Restoring production would give a much-needed boost to the new nation, which depended on oil for 98 percent of government revenues before the shutdown.
Dau said within a month South Sudan could pump between 180,000 to 200,000 bpd from the Upper Nile fields - roughly 70 to 80 percent of the fields' full output - and around 30,000 bpd from the Unity fields, about 30 percent of their potential.
The estimate is faster than the ministry's previous guess of about 90 days to restart production, he said, adding Sudanese officials had told South Sudan that northern infrastructure was ready for the resumption of oil flows.
"From our side we said we are now at 80 percent readiness. I can disclose to you that within the month, if we complete the remaining 20 percent, we will be resuming shorter (sooner) than we said before," he said.
"It will be less than 90 days because the technical preparations are in place."
South Sudan aims to boost Unity state production to about 100,000 bpd, up from around 70,000 before the shutdown, by adding new wells and introducing new technologies for existing wells to improve recovery, Dau said.
That would bring the country's total output to around 370,000 to 380,000 bpd, he added.
Dau said the country had been attracting more Western oil services companies including Halliburton Co <HAL.N>, Schlumberger <SLB.N> and Dietsmann from the Netherlands.
South Sudan depends on pipelines and a port in Sudan to get its crude to market. The two fell out over how much it should pay to do this, pushing South Sudan to shut down its wells.
Over the last few months, the two have signed oil, security and border deals that would allow crude flows to resume.
BLOCK B DIVISION
Dau said South Sudan would take a final decision about a major block controlled by French firm Total <TOTF.PA> after production resumed.
Southern officials have said they planned to divide the block, known as Block B, into three parts and bring in new companies to speed up exploration.

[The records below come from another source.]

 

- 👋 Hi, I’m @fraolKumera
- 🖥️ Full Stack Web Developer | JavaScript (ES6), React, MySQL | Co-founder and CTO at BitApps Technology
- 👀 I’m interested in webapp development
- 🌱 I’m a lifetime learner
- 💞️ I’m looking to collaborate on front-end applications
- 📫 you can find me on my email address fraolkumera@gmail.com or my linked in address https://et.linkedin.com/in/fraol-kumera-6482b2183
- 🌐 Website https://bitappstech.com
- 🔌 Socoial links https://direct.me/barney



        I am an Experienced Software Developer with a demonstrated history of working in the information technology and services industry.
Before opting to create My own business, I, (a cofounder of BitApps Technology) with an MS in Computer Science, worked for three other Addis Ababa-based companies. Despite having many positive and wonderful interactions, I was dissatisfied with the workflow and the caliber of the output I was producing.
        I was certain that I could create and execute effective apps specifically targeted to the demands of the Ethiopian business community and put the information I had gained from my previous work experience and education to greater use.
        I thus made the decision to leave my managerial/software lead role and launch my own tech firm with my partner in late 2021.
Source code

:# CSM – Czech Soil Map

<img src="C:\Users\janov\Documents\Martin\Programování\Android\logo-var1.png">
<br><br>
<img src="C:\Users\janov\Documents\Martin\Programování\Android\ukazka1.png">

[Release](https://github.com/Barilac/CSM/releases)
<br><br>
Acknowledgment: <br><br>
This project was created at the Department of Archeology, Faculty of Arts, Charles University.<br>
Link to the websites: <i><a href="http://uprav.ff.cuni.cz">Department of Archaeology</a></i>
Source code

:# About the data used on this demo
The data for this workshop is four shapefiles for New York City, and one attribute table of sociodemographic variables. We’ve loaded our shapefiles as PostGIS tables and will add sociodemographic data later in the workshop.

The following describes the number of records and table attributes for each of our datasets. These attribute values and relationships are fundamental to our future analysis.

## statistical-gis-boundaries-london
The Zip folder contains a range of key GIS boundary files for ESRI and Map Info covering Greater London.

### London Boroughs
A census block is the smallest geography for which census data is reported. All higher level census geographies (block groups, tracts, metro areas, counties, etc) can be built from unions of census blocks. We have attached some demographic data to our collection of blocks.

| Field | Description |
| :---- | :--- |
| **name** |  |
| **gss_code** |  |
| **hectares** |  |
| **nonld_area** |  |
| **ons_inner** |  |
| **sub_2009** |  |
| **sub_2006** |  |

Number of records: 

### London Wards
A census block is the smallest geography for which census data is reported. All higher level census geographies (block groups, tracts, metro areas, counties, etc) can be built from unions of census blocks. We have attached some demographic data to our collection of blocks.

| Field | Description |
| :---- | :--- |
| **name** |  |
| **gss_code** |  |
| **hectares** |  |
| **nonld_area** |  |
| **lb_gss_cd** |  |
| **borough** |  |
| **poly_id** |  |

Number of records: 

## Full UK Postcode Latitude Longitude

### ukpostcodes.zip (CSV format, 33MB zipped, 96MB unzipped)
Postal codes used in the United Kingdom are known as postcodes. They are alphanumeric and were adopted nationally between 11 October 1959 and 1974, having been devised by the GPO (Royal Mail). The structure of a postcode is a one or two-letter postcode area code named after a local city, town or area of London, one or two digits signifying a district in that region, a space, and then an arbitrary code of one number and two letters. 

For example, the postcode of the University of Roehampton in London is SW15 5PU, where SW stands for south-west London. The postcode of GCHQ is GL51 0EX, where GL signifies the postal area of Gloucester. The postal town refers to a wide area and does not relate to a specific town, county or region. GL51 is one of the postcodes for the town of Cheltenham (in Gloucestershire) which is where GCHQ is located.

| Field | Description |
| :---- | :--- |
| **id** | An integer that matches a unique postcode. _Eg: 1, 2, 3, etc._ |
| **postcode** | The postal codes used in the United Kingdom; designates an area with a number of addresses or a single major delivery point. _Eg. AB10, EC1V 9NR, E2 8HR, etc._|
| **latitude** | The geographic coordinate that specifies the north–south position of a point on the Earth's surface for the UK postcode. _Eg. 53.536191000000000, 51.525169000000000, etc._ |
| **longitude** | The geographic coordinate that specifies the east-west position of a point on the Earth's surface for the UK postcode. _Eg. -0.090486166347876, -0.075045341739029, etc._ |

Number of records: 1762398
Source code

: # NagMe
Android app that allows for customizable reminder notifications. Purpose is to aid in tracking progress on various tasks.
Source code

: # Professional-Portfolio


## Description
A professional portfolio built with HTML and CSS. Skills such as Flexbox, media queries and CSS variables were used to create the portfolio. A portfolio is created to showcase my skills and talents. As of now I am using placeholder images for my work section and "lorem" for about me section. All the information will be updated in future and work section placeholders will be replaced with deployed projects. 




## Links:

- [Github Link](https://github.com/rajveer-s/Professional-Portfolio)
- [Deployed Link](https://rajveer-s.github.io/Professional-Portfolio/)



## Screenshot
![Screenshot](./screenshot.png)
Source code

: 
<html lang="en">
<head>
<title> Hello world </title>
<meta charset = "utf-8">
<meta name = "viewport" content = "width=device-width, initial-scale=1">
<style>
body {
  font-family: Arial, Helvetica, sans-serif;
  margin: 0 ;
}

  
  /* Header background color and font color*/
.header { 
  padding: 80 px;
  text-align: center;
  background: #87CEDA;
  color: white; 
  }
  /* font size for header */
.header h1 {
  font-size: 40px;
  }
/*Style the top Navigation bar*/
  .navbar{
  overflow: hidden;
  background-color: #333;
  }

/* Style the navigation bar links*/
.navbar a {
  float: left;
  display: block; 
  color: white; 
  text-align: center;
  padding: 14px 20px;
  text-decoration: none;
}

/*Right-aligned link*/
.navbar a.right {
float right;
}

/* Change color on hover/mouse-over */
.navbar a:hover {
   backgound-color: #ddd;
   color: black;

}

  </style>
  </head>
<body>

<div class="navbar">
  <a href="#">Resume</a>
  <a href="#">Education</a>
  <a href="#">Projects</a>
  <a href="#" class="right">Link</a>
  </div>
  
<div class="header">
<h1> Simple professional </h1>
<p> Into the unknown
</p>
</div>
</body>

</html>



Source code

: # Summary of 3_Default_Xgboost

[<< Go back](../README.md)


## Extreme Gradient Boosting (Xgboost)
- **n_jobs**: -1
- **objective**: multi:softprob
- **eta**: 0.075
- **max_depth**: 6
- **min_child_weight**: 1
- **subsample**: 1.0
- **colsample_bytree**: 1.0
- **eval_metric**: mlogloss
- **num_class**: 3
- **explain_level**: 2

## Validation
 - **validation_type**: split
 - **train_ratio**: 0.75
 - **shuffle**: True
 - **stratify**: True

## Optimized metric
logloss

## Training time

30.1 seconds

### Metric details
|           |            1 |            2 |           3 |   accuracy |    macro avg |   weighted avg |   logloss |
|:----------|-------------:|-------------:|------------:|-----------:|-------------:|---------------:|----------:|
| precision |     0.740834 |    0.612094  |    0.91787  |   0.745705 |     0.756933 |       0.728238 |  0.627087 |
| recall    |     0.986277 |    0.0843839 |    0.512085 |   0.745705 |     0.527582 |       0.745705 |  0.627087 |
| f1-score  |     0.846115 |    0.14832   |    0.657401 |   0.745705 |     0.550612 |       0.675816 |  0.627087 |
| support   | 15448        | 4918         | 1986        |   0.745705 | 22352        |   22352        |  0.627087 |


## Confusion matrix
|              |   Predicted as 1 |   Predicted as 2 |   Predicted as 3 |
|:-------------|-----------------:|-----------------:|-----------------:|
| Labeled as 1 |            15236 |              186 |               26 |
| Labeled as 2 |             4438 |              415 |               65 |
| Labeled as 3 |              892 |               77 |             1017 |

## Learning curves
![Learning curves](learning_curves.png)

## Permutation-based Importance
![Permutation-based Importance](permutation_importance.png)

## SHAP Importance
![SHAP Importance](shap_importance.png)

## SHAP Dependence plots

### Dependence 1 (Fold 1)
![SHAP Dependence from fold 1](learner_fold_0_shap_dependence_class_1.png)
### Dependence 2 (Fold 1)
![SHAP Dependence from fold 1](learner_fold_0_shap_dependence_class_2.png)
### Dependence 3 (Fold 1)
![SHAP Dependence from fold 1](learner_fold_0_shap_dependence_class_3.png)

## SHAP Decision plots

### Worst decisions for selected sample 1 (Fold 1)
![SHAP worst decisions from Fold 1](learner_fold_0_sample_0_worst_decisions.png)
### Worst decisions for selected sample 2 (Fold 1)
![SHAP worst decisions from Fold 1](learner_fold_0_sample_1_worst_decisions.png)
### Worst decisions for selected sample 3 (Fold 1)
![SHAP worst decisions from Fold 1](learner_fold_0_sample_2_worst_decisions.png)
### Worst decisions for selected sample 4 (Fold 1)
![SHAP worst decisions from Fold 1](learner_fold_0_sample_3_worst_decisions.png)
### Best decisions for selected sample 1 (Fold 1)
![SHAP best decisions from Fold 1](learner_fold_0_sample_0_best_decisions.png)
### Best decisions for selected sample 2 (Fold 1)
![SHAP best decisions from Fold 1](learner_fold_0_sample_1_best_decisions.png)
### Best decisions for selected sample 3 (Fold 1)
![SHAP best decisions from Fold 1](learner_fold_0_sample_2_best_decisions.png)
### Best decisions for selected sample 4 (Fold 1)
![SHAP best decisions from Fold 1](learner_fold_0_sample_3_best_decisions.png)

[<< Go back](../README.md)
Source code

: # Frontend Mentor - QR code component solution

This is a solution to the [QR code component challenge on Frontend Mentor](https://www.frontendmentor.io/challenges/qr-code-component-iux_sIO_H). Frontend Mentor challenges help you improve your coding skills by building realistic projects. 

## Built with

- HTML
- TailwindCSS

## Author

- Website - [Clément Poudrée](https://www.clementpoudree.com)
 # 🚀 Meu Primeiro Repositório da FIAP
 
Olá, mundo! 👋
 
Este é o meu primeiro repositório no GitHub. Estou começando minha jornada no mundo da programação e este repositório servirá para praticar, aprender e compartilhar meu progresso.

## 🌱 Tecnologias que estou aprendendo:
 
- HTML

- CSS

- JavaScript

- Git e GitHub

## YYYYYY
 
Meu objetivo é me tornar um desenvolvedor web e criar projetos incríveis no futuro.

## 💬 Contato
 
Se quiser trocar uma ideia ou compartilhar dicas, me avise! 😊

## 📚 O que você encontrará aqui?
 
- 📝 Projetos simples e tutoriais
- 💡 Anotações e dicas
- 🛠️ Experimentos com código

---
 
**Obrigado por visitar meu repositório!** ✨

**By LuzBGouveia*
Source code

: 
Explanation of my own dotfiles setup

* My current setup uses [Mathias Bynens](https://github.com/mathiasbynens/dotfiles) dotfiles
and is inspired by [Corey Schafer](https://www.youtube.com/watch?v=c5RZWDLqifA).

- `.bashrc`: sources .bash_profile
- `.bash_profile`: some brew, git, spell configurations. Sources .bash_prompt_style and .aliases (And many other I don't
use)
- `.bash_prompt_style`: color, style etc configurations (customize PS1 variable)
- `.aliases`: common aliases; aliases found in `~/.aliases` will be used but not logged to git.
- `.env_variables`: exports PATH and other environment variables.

"For Block B there is no one scenario so far that has been reached. The government is still talking with the potential operators of Block B, including Total of course," he said.
"Definitely Block B will not be any longer continuing as Block B, it will be blocks of Block Bs, it will be many Bs," he said, declining to specify how many.
He added South Sudan had talked to Exxon-Mobil <XOM.N>, a company other officials have said could come into the new arrangement, and was talking to other firms from Asia, Europe, the United States, Latin America and Africa over the block.
On Wednesday, a Total executive said the firm was confident of reaching a deal with South Sudan and was ready to resume work with a new partner in the block, which the firm has held since 1980 but where it halted exploration because of Sudan's civil war.
South Sudan signed a deal with Ventech in October to build a 10,000 bpd refinery in Upper Nile state's Melut area, Dau said, adding the firm planned to finish it by June or July next year, but it would depend on "operational logistics" and equipment imports.
APR Energy <APREN.L> would establish a 180 megawatt power plant in Upper Nile to use residue from the refinery, he said.